On behalf of dogs everywhere, let me first thank you for being so observant of your Dexter’s health. And second, let me tell you that—although it might not be evident when you’re cleaning up after his messes—you’re in luck: Of all the conditions Dexter could have sprung on you, irritable bowel syndrome (call it IBS for short) is one that can be well managed through a holistic approach.
Perhaps you’ve noticed your Dexter hasn’t had much of an appetite, suffers from diarrhea, constipation, or even vomiting, and has gradually lost weight. These are all possible signs he has IBS, a condition marked by inflammation in the lower intestinal tract (large bowel). As the symptoms of IBS can be similar to those of a more serious condition, such as inflammatory bowel disease, you’ll need your veterinarian’s help to determine if, well, you’re barking up the right tree. “A diagnosis of IBS is made when all other causes of large bowel diarrhea are ruled out,” says my trusted friend Tom Cameron, DVM, who notes other possible causes of IBS-like symptoms, such as intestinal parasites, ingestion of unusual foods, internal organ disease, food sensitivities, autoimmune diseases, cancer, and bacterial or fungal infection.
Once you’ve confirmed Dexter’s symptoms are from IBS, a good way to begin treatment, Cameron tells me, is to get rid of any inferior dog food and switch over to fresh foods and high-quality whole-food supplements to help restore digestive function and replace important nutrients. See if you can slip him some herbs, such as alfalfa, fennel, fenugreek, garlic, peppermint, and slippery elm; they all help reduce inflammation, stimulate healing, and improve digestion. You can also supplement Dexter’s kibble with fiber, glucosamine, L-glutamine, rice bran, and digestive enzymes.

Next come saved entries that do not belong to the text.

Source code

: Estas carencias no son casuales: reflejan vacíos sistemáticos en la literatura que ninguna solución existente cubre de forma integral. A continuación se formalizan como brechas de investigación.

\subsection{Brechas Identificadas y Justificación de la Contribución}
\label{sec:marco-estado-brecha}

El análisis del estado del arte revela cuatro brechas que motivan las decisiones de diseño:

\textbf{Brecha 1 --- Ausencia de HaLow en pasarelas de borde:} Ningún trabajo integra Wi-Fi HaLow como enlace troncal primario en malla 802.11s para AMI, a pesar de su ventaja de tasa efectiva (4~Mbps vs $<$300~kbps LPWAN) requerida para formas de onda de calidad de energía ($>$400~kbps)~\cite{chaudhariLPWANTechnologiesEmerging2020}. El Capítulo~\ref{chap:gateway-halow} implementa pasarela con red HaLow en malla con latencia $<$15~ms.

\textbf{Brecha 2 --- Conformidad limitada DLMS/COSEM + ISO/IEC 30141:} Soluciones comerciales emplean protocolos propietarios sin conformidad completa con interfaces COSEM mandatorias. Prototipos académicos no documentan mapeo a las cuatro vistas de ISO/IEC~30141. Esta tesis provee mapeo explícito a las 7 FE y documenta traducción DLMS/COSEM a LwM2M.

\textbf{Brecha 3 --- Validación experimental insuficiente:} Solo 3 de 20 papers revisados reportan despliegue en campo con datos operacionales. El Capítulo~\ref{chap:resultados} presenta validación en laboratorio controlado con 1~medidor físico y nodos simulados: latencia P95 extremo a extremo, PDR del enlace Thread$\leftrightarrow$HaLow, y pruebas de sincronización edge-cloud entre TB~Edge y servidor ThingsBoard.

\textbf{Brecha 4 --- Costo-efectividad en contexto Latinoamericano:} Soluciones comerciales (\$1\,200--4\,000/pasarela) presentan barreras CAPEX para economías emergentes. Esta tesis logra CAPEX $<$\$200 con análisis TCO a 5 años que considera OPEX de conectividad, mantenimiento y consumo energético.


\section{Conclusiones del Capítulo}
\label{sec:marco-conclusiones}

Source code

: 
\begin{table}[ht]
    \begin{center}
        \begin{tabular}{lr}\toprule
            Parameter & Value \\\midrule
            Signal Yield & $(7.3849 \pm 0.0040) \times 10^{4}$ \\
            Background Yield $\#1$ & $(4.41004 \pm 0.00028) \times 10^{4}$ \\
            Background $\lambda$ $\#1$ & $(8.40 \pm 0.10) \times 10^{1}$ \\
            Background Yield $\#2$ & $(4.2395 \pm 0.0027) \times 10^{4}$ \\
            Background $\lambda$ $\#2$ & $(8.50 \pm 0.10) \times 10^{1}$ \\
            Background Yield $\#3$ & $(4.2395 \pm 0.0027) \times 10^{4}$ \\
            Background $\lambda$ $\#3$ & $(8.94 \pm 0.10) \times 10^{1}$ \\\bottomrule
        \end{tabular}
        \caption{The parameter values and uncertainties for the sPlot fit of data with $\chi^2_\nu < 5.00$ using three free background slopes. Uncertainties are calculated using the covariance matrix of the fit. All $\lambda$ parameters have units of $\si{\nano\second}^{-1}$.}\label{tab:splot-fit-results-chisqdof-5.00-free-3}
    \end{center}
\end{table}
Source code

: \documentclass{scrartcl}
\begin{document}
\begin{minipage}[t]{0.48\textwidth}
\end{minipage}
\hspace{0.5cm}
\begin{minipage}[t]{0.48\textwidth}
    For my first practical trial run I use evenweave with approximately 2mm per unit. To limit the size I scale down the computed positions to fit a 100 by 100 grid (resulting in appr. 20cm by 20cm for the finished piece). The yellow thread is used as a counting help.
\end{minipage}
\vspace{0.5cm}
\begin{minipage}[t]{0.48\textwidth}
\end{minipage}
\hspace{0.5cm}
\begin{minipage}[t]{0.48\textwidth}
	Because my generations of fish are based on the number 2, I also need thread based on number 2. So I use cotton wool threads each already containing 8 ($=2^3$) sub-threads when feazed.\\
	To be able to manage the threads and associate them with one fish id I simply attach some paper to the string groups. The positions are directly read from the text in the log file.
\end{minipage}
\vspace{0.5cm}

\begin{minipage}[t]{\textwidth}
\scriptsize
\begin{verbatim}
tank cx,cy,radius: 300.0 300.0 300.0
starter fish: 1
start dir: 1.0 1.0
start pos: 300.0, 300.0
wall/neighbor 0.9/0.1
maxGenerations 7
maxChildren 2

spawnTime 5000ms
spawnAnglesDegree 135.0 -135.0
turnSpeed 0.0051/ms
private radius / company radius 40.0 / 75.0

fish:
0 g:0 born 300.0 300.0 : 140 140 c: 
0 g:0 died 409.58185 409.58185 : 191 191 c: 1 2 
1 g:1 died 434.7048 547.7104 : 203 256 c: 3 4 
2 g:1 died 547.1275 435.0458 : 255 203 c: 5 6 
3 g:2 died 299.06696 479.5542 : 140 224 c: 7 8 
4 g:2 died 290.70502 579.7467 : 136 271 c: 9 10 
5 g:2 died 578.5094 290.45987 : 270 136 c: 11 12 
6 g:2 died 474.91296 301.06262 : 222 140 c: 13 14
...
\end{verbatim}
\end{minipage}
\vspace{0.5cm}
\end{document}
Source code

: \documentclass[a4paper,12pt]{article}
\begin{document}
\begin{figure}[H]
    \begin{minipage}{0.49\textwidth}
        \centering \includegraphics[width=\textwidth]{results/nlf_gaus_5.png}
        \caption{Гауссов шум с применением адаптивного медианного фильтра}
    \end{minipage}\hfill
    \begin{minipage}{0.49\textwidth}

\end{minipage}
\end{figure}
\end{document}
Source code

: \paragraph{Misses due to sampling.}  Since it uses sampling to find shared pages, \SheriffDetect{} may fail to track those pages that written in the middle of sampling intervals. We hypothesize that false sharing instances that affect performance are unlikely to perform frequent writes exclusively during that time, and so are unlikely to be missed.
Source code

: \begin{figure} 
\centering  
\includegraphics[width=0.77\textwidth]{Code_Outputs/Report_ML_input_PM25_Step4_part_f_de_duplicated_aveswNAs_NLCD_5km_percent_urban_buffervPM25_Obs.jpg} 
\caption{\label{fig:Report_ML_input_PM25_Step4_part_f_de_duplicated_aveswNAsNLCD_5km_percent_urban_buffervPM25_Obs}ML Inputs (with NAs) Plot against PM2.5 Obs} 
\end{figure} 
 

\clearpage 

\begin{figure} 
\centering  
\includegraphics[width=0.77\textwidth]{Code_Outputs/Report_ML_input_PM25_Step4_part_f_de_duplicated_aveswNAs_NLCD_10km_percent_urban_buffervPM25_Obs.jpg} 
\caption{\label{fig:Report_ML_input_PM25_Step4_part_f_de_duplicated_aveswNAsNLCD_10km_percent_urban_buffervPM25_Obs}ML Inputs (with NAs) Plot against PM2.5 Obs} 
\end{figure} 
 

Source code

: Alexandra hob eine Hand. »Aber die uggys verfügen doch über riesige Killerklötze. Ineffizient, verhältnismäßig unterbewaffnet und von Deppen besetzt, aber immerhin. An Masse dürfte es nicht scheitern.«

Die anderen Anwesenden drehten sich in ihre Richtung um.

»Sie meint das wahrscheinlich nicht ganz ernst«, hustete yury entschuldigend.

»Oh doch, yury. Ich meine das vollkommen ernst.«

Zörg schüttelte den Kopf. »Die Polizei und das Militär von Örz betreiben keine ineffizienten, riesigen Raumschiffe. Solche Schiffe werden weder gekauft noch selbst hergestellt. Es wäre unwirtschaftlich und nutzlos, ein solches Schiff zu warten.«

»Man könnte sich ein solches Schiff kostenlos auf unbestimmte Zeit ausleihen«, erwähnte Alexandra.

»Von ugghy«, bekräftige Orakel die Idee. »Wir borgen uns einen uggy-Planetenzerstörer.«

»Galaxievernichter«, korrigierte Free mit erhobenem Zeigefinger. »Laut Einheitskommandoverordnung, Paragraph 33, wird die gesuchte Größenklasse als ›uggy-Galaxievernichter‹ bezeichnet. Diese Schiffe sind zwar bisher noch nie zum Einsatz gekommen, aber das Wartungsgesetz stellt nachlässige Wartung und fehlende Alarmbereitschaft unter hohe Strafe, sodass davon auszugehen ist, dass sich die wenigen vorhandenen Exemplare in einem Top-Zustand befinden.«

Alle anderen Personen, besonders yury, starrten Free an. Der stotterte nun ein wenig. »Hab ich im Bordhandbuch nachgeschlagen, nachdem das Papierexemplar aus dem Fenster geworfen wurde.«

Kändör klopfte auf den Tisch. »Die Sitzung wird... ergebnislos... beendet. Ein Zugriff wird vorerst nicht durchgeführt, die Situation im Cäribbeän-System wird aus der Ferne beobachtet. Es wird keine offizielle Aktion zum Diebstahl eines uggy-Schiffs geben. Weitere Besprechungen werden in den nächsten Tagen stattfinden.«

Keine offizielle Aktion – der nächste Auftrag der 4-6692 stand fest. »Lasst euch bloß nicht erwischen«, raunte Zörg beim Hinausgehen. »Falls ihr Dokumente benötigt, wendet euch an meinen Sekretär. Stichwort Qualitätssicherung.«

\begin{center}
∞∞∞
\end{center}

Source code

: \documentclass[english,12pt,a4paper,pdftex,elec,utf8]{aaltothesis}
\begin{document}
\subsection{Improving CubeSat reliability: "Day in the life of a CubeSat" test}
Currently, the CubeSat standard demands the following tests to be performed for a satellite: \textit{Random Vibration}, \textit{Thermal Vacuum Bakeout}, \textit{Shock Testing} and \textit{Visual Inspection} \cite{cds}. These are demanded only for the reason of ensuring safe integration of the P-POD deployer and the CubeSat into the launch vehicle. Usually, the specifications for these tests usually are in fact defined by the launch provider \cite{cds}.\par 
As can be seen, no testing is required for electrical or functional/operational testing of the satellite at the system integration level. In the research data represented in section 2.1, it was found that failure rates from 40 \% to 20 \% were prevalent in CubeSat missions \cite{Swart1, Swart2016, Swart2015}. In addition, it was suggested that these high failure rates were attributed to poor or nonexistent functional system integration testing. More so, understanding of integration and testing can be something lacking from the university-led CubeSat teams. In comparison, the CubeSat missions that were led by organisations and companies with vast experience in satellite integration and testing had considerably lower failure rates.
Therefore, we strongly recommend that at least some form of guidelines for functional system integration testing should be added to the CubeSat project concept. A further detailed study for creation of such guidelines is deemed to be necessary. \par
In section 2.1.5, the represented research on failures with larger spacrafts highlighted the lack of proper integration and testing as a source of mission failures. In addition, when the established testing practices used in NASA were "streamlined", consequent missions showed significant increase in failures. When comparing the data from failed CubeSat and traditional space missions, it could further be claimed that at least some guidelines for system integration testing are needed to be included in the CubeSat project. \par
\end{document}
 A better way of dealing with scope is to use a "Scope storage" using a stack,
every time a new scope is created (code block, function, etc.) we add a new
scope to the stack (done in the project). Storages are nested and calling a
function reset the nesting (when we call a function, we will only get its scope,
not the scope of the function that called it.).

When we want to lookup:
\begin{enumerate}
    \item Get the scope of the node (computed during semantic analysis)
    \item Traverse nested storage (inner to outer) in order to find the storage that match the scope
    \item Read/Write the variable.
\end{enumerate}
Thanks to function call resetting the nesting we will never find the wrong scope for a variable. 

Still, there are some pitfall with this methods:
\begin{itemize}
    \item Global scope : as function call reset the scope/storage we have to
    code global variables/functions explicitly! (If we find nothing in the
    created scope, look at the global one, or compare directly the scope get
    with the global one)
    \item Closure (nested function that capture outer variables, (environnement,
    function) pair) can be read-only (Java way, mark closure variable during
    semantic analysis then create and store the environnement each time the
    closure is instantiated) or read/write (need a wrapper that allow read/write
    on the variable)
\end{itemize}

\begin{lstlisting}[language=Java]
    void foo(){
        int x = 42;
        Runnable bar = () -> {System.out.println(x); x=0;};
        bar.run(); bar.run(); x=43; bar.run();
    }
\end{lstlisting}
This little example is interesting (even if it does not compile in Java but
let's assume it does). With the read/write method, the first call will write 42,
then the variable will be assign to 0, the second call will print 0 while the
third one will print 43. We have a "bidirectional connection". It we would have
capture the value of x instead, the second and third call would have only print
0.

After modifying his diet, pay attention to your dog’s temperament. I’m not necessarily saying he needs to lie down on a therapist’s couch, but a nervous, high-strung dog is a typical IBS candidate. Events such as traveling, boarding, and the loss of a beloved family member can be quite stressful for us dogs, so give Dexter two to six drops of stress-relieving flower essences (or a blend like Rescue Remedy) three times a day to curb his anxiety. “IBS can be a difficult disease to control,” says Cameron. “A holistic approach is best because IBS can have both physical and psychological causes. Internal health, emotional health, environment, personality, diet, health history, vaccination history, and other factors all need to be considered.”